### WORK REQUEST
Please repeat the records beneath this task exactly as they appear, but skip the images.

### Stored records
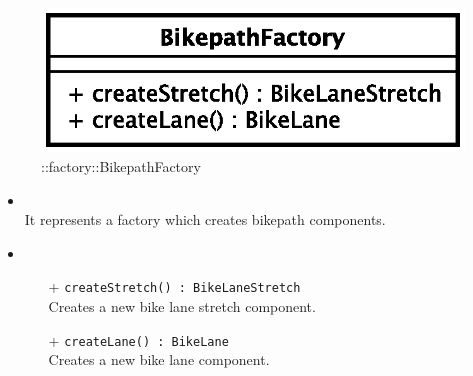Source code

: \begin{figure}[h]
\centering
\includegraphics[scale=0.6,keepaspectratio]{images/solution/app/backend/bikepath_factory.eps}
\caption{\pReactiveFactory::factory::BikepathFactory}
\label{fig:sd-app-bikepath-factory}
\end{figure}
\FloatBarrier
\begin{itemize}
  \item \textbf{\descr} \\
It represents a factory which creates bikepath components.
  \item \textbf{\ops} \\
  \begin{itemize} 
    \item[+] \texttt{createStretch() : BikeLaneStretch} \\
Creates a new bike lane stretch component.
    \item[+] \texttt{createLane() : BikeLane} \\
Creates a new bike lane component.
  \end{itemize}
\end{itemize}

### SOLUTION FOR THIS PROBLEM
Source code

: \begin{figure}[h]
\centering
\includegraphics[scale=0.6,keepaspectratio]{images/solution/app/backend/bikepath_factory.eps}
\caption{\pReactiveFactory::factory::BikepathFactory}
\label{fig:sd-app-bikepath-factory}
\end{figure}
\FloatBarrier
\begin{itemize}
  \item \textbf{\descr} \\
It represents a factory which creates bikepath components.
  \item \textbf{\ops} \\
  \begin{itemize} 
    \item[+] \texttt{createStretch() : BikeLaneStretch} \\
Creates a new bike lane stretch component.
    \item[+] \texttt{createLane() : BikeLane} \\
Creates a new bike lane component.
  \end{itemize}
\end{itemize}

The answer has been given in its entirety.